The Daffodil Principle
If you want to do something really inspirational this year, then read this story I found on the internet. It’s about a lady in America whose daughter (Carolyn) took her to see a field of daffodils.
The lady was reluctant to go at first, but her daughter persuaded her. She takes up the story.
The Daffodil Story
After about twenty minutes, we turned onto a small gravel road and I saw a small church. On the far side of the church, I saw a hand lettered sign that read, “Daffodil Garden.”
We got out of the car and I followed Carolyn down the path. Then, we turned a corner of the path, and I looked up and gasped. Before me lay the most glorious sight. It looked as though someone had taken a great vat of gold and poured it down over the mountain peak and slopes. The flowers were planted in majestic, swirling patterns – great ribbons and swaths of deep orange, white, lemon yellow, salmon pink, saffron, and butter yellow. Each different-colored variety was planted as a group so that it swirled and flowed like its own river with its own unique hue. There were five acres of flowers.
“But who has done this?” I asked Carolyn.
“It’s just one woman,” Carolyn answered. “She lives on the property. That’s her home.” Carolyn pointed to a well kept A-frame house that looked small and modest in the midst of all that glory. We walked up to the house.
Answers to the Questions I Know You Are Asking
On the patio, we saw a poster. “Answers to the Questions I Know You Are Asking” was the headline.
The first answer was a simple one. “50,000 bulbs,” it read.
The second answer was, “One at a time, by one woman. Two hands, two feet, and very little brain.”
The third answer was, “Began in 1958.”
The Daffodil Principle
There it was …. The Daffodil Principle. For me, that moment was a life-changing experience.
I thought of this woman whom I had never met, who, more than forty years before, had begun – one bulb at a time – to bring her vision of beauty and joy to an obscure mountaintop. Still, just planting one bulb at a time, year after year, had changed the world. This unknown woman had forever changed the world in which she lived. She had created something of indescribable magnificence, beauty, and inspiration.

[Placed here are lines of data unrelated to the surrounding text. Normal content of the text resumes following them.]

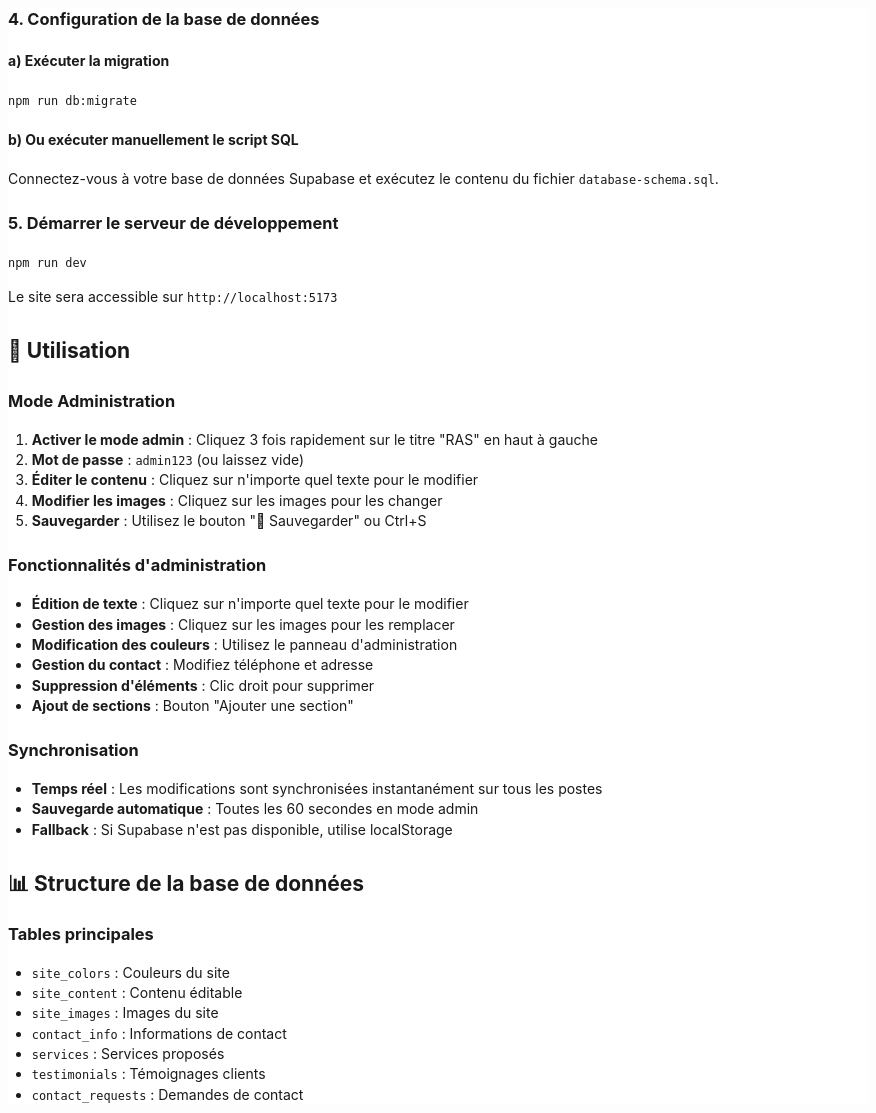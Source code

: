 ### 4. Configuration de la base de données

#### a) Exécuter la migration
```bash
npm run db:migrate
```

#### b) Ou exécuter manuellement le script SQL
Connectez-vous à votre base de données Supabase et exécutez le contenu du fichier `database-schema.sql`.

### 5. Démarrer le serveur de développement
```bash
npm run dev
```

Le site sera accessible sur `http://localhost:5173`

## 🔧 Utilisation

### Mode Administration

1. **Activer le mode admin** : Cliquez 3 fois rapidement sur le titre "RAS" en haut à gauche
2. **Mot de passe** : `admin123` (ou laissez vide)
3. **Éditer le contenu** : Cliquez sur n'importe quel texte pour le modifier
4. **Modifier les images** : Cliquez sur les images pour les changer
5. **Sauvegarder** : Utilisez le bouton "💾 Sauvegarder" ou Ctrl+S

### Fonctionnalités d'administration

- **Édition de texte** : Cliquez sur n'importe quel texte pour le modifier
- **Gestion des images** : Cliquez sur les images pour les remplacer
- **Modification des couleurs** : Utilisez le panneau d'administration
- **Gestion du contact** : Modifiez téléphone et adresse
- **Suppression d'éléments** : Clic droit pour supprimer
- **Ajout de sections** : Bouton "Ajouter une section"

### Synchronisation

- **Temps réel** : Les modifications sont synchronisées instantanément sur tous les postes
- **Sauvegarde automatique** : Toutes les 60 secondes en mode admin
- **Fallback** : Si Supabase n'est pas disponible, utilise localStorage

## 📊 Structure de la base de données

### Tables principales

- `site_colors` : Couleurs du site
- `site_content` : Contenu éditable
- `site_images` : Images du site
- `contact_info` : Informations de contact
- `services` : Services proposés
- `testimonials` : Témoignages clients
- `contact_requests` : Demandes de contact
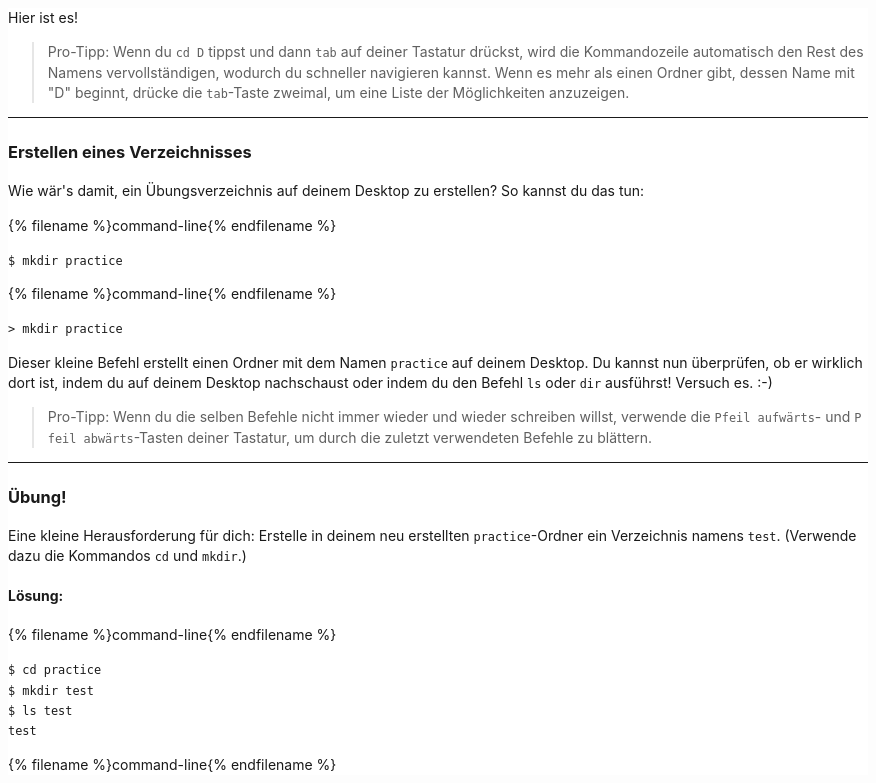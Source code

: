 

Hier ist es!

> Pro-Tipp: Wenn du `cd D` tippst und dann `tab` auf deiner Tastatur drückst, wird die Kommandozeile automatisch den Rest des Namens vervollständigen, wodurch du schneller navigieren kannst. Wenn es mehr als einen Ordner gibt, dessen Name mit "D" beginnt, drücke die `tab`-Taste zweimal, um eine Liste der Möglichkeiten anzuzeigen.

* * *

### Erstellen eines Verzeichnisses

Wie wär's damit, ein Übungsverzeichnis auf deinem Desktop zu erstellen? So kannst du das tun:



{% filename %}command-line{% endfilename %}

    $ mkdir practice
    





{% filename %}command-line{% endfilename %}

    > mkdir practice
    



Dieser kleine Befehl erstellt einen Ordner mit dem Namen `practice` auf deinem Desktop. Du kannst nun überprüfen, ob er wirklich dort ist, indem du auf deinem Desktop nachschaust oder indem du den Befehl `ls` oder `dir` ausführst! Versuch es. :-)

> Pro-Tipp: Wenn du die selben Befehle nicht immer wieder und wieder schreiben willst, verwende die `Pfeil aufwärts`- und `Pfeil abwärts`-Tasten deiner Tastatur, um durch die zuletzt verwendeten Befehle zu blättern.

* * *

### Übung!

Eine kleine Herausforderung für dich: Erstelle in deinem neu erstellten `practice`-Ordner ein Verzeichnis namens `test`. (Verwende dazu die Kommandos `cd` und `mkdir`.)

#### Lösung:



{% filename %}command-line{% endfilename %}

    $ cd practice
    $ mkdir test 
    $ ls test
    test
    





{% filename %}command-line{% endfilename %}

The principle her daffodil garden taught is one of the greatest principles of celebration. That is, learning to move toward our goals and desires … one step at a time – often just one baby-step at a time – and learning to love the doing; learning to use the accumulation of time. When we multiply tiny pieces of time with small increments of daily effort, we too will find we can accomplish magnificent things.